Data shown START
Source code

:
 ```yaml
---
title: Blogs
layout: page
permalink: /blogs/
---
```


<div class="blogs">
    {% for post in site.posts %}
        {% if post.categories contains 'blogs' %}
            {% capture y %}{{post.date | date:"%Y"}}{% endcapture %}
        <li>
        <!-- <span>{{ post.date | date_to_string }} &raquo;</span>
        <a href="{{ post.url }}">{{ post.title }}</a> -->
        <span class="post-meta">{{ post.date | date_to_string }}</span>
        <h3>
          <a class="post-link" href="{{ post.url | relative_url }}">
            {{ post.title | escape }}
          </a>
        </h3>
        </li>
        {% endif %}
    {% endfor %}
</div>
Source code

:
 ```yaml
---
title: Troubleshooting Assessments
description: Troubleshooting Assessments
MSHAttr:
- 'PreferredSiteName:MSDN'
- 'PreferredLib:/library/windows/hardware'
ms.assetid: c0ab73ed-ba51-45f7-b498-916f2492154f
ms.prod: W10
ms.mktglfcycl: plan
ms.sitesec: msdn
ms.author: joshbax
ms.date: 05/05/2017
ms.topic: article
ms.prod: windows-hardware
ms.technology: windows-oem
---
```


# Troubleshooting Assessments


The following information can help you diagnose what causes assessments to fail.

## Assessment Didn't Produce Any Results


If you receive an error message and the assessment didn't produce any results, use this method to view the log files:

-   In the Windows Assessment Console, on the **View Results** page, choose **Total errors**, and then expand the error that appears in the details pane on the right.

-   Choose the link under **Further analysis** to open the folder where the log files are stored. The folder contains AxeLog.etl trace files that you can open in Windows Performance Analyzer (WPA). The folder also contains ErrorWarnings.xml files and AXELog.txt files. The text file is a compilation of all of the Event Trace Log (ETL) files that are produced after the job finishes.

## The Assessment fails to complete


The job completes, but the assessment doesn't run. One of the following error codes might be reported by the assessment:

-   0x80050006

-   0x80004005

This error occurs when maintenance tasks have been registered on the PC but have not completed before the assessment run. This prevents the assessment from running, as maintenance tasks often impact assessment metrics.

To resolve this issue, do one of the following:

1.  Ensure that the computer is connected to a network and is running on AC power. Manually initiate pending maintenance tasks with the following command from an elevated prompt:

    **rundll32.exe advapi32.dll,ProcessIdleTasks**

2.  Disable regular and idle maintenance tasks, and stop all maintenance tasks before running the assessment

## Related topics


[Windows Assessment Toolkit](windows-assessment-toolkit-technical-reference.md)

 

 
Data shown END
### Work request
The lines to return are those in the records above that hold the word "before".

### Exercise output
This error occurs when maintenance tasks have been registered on the PC but have not completed before the assessment run. This prevents the assessment from running, as maintenance tasks often impact assessment metrics.
2.  Disable regular and idle maintenance tasks, and stop all maintenance tasks before running the assessment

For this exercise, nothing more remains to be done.